I have written a few controversial posts in the few years that I’ve been blogging here, but perhaps none upset as many people as the tongue-in-check post I wrote for the Huffington Post in the wake of Anthony Weiner’s sexting scandal (the first time, not the second, oy). Everyone from Rush Limbaugh to Jezebel to The View to the Good Men Project had something to say about it, and often not very nice things to say about it.
Using a few studies I found on attractiveness, I suggested women should skew “ugly”:
The more financially independent women become, the more they prefer good-looking men. But they don’t just want their partners to be hotties; they want them to be masculine, physically fit, loving, educated, a few years older and making the big bucks. Oh, and they also have to really want to be a hubby and daddy. That’s a tall order. And, evidently, it’s working against us. Attractive men don’t make the best husbands, according to researchers. Guys who are rated as the most masculine — a billboard for a man’s good genes — tend to have more testosterone, and men with higher testosterone levels are 43 percent more likely to get divorced than men with normal levels, 31 percent more likely to split because of marital problems and 38 percent more likely to cheat. In other words, they may be better cads than dads. We’d be smarter if we sought out guys who are uglier than we are because researchers have found that couples in which the woman is hotter than the guy are happier than if the situation is reversed.”

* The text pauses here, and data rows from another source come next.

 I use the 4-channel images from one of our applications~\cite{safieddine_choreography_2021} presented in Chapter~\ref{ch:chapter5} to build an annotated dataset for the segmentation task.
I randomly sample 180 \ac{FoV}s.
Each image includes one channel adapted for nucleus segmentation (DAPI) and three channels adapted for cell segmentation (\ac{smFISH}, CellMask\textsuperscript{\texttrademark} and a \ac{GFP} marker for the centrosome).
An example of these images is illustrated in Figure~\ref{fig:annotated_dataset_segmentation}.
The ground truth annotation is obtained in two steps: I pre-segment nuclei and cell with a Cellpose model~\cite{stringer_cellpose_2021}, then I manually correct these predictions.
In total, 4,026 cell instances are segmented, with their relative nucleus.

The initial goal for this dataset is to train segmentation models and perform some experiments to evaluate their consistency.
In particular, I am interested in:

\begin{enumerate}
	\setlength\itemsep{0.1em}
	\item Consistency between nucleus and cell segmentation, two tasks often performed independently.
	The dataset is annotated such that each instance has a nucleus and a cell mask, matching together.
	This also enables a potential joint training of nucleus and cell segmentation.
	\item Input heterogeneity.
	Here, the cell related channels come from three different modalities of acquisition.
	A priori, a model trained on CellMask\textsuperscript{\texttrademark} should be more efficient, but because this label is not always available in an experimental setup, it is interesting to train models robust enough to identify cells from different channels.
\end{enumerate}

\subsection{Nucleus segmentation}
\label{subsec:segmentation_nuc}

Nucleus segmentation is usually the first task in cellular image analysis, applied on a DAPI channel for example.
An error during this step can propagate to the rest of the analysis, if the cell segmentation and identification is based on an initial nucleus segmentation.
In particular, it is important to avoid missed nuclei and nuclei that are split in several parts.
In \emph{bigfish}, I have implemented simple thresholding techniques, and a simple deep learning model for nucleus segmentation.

I didn’t bother too much with what Rush et al had to say, but I paid attention when I was royally skewered by Andrea Doucet, a Canadian sociology professor, in a post on the Good Men Project. My post was taken too seriously by everyone, but OK, it did get people to talk.
I wasn’t all that off base because the cad versus dad thing is real. ”In some societies where there is little male investment in parenting, a women’s best strategy may be to find the biggest, toughest, most attractive fellow out there,” notes professor of anthropology Patricia Draper. Others have noted that the Pill may be messing around with who we end up with as a partner; when we ovulate, we’re drawn to the hot, testosterone-filled guy.
Now, Larry Schwimmer, an astrologer of all things, has revived my “hot or not” article, again in the Huffington Post, and asks, “Will you be happier if you marry someone (female or male) who is unattractive?”
That’s an interesting question. He says, in a roundabout way, we will:
“It’s time for both sexes to look beyond the superficiality of physical appearance. While it’s easy to be bewitched by beauty, it takes real maturity to understand that deeper qualities are the glue that make long-term relationships last. If you want to be happy for the rest of your life then find someone who has both the inner and outer beauty that will keep your relationship joyful and fulfilling.”
I have dated model-worthy men and some who were somewhat odd looking, but in all cases their inner “beauty” — values, humor, intelligence, etc. — were just as important as their looks and in fact made them attractive. In other words, a man will not be attractive to me if he’s, say, racist, sexist, boring or just plain rude. And a new study seems to indicate we’re all like that: “men and women care equally about having a partner who is specifically attractive to them” although “(w)ealthier men and people who were more confident in their appearance had stronger preferences for a good-looking partner, and older men and women placed less importance on looks.”
But I am attracted to good-looking men and I make no apologies for that, nor am I shallow for wanting a hottie partner. I’m not attracted to people who smoke or do meth, either. Am I shallow because of that?
Also, if we are not looking to have kids or even an “until death” partnership, why not go for the “cad”?
What do you want?
Looks have nothing to do with real friendship, shared values and humility, which is what any solid loving relationship is truly based on, sad to say that’s why most miss out and fall short in finding our true life partner. we pass up the “ugly” for the “pretty” and find our self’s wanting, not even knowing it.